1. YAZARLAR

  2. Mustafa Ünal

  3. Şimdi ıslak gerçekler
Mustafa Ünal

Mustafa Ünal

Yazarın Tüm Yazıları >

Şimdi ıslak gerçekler

03 Mart 2010 Çarşamba 13:30A+A-

Hiçbir belge bu kadar çok tartışılmadı. Neler söylenmedi ki... Türkiye 'belgeyi ciddiye alanlar' ve 'sulandırmak isteyenler' diye ikiye ayrıldı. Önce aslı yok, fotokopi dendi.
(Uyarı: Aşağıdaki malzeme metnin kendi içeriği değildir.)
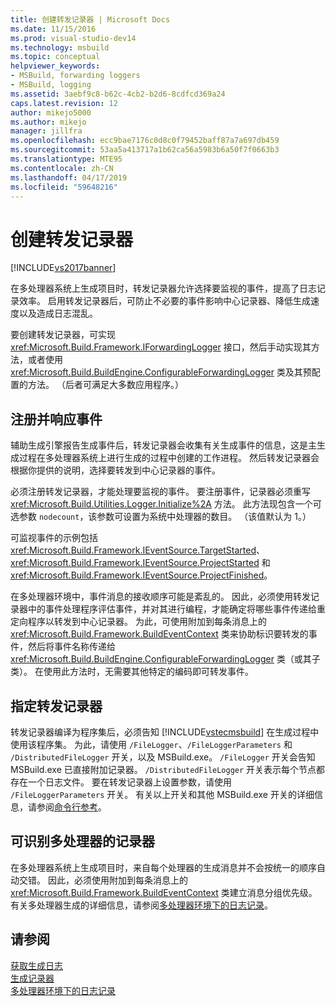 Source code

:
 ```yaml
---
title: 创建转发记录器 | Microsoft Docs
ms.date: 11/15/2016
ms.prod: visual-studio-dev14
ms.technology: msbuild
ms.topic: conceptual
helpviewer_keywords:
- MSBuild, forwarding loggers
- MSBuild, logging
ms.assetid: 3aebf9c8-b62c-4cb2-b2d6-8cdfcd369a24
caps.latest.revision: 12
author: mikejo5000
ms.author: mikejo
manager: jillfra
ms.openlocfilehash: ecc9bae7176c0d8c0f79452baff87a7a697db459
ms.sourcegitcommit: 53aa5a413717a1b62ca56a5983b6a50f7f0663b3
ms.translationtype: MTE95
ms.contentlocale: zh-CN
ms.lasthandoff: 04/17/2019
ms.locfileid: "59648216"
---
```

# <a name="creating-forwarding-loggers"></a>创建转发记录器
[!INCLUDE[vs2017banner](../includes/vs2017banner.md)]

在多处理器系统上生成项目时，转发记录器允许选择要监视的事件，提高了日志记录效率。 启用转发记录器后，可防止不必要的事件影响中心记录器、降低生成速度以及造成日志混乱。  
  
 要创建转发记录器，可实现 <xref:Microsoft.Build.Framework.IForwardingLogger> 接口，然后手动实现其方法，或者使用 <xref:Microsoft.Build.BuildEngine.ConfigurableForwardingLogger> 类及其预配置的方法。 （后者可满足大多数应用程序。）  
  
## <a name="register-events-and-respond-to-them"></a>注册并响应事件  
 辅助生成引擎报告生成事件后，转发记录器会收集有关生成事件的信息，这是主生成过程在多处理器系统上进行生成的过程中创建的工作进程。 然后转发记录器会根据你提供的说明，选择要转发到中心记录器的事件。  
  
 必须注册转发记录器，才能处理要监视的事件。 要注册事件，记录器必须重写 <xref:Microsoft.Build.Utilities.Logger.Initialize%2A> 方法。 此方法现包含一个可选参数 `nodecount`，该参数可设置为系统中处理器的数目。 （该值默认为 1。）  
  
 可监视事件的示例包括 <xref:Microsoft.Build.Framework.IEventSource.TargetStarted>、<xref:Microsoft.Build.Framework.IEventSource.ProjectStarted> 和 <xref:Microsoft.Build.Framework.IEventSource.ProjectFinished>。  
  
 在多处理器环境中，事件消息的接收顺序可能是紊乱的。 因此，必须使用转发记录器中的事件处理程序评估事件，并对其进行编程，才能确定将哪些事件传递给重定向程序以转发到中心记录器。 为此，可使用附加到每条消息上的 <xref:Microsoft.Build.Framework.BuildEventContext> 类来协助标识要转发的事件，然后将事件名称传递给 <xref:Microsoft.Build.BuildEngine.ConfigurableForwardingLogger> 类（或其子类）。 在使用此方法时，无需要其他特定的编码即可转发事件。  
  
## <a name="specify-a-forwarding-logger"></a>指定转发记录器  
 转发记录器编译为程序集后，必须告知 [!INCLUDE[vstecmsbuild](../includes/vstecmsbuild-md.md)] 在生成过程中使用该程序集。 为此，请使用 `/FileLogger`、`/FileLoggerParameters` 和 `/DistributedFileLogger` 开关，以及 MSBuild.exe。 `/FileLogger` 开关会告知 MSBuild.exe 已直接附加记录器。 `/DistributedFileLogger` 开关表示每个节点都存在一个日志文件。 要在转发记录器上设置参数，请使用 `/FileLoggerParameters` 开关。 有关以上开关和其他 MSBuild.exe 开关的详细信息，请参阅[命令行参考](../msbuild/msbuild-command-line-reference.md)。  
  
## <a name="multi-processor-aware-loggers"></a>可识别多处理器的记录器  
 在多处理器系统上生成项目时，来自每个处理器的生成消息并不会按统一的顺序自动交错。 因此，必须使用附加到每条消息上的 <xref:Microsoft.Build.Framework.BuildEventContext> 类建立消息分组优先级。 有关多处理器生成的详细信息，请参阅[多处理器环境下的日志记录](../msbuild/logging-in-a-multi-processor-environment.md)。  
  
## <a name="see-also"></a>请参阅  
 [获取生成日志](../msbuild/obtaining-build-logs-with-msbuild.md)   
 [生成记录器](../msbuild/build-loggers.md)   
 [多处理器环境下的日志记录](../msbuild/logging-in-a-multi-processor-environment.md)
Sırf TSK'yı yıpratmak için bir yerlerde üretildiğini iddia edenler oldu.

Genelkurmay Başkanı İlker Başbuğ, milyonların gözü önünde 'Belge değil, kâğıt parçası' dedi. Daha doğrusu dedirtildi. Askerî savcılık 'belge fotokopi' diyerek işlem yapmadı. Dosyayı rafa kaldırdı. Savcı huzurda atılan sahte imzayı da görmezden geldi.

CHP lideri Deniz Baykal 'Doğruysa vahim, gereği yapılmalı' dedi. İma yoluyla 'Başbuğ istifa etmeli' demeye getirdi. Ardından bu söylemini terk etti ve haftalar boyu 'tertip' olduğu tezini işledi durdu.

Bir ihbar mektubuyla aslı ortaya çıkınca... Tartışma daha da alevlendi. Bu kez eleştiri okları muhbir subaya yöneldi. Niye beklediği soruldu. Bu kıymetli evrakı postayla göndermesi inandırıcı bulunmadı.

Toplum 'ıslak imza makinesi' diye bir alet olduğunu o zaman öğrendi. Bir CHP milletvekili yakın tarihte Türkiye'ye ıslak imza makineleri girdiğini söyledi. O ıslak imzanın makine ile atıldığını söylemeye getirdiler.

Postadan çıkan belge üzerine savcılık harekete geçti, tam da Milli Güvenlik Kurulu toplantısındayken Albay Dursun Çiçek tutuklandı. Bu haber bir notla Başbuğ'a iletildi. Genelkurmay Başkanı çok rahatsız oldu.

Karargâh'ta orgeneraller zirvesi toplanmadı, gece ışıklar yanmadı. Ama başka bir gelişme yaşandı. Genelkurmay Başkanı'nın rahatsız olduğunu gören kimi hatırlı isimler devreye girdi, Çiçek tutuksuz yargılanmak üzere salıverildi.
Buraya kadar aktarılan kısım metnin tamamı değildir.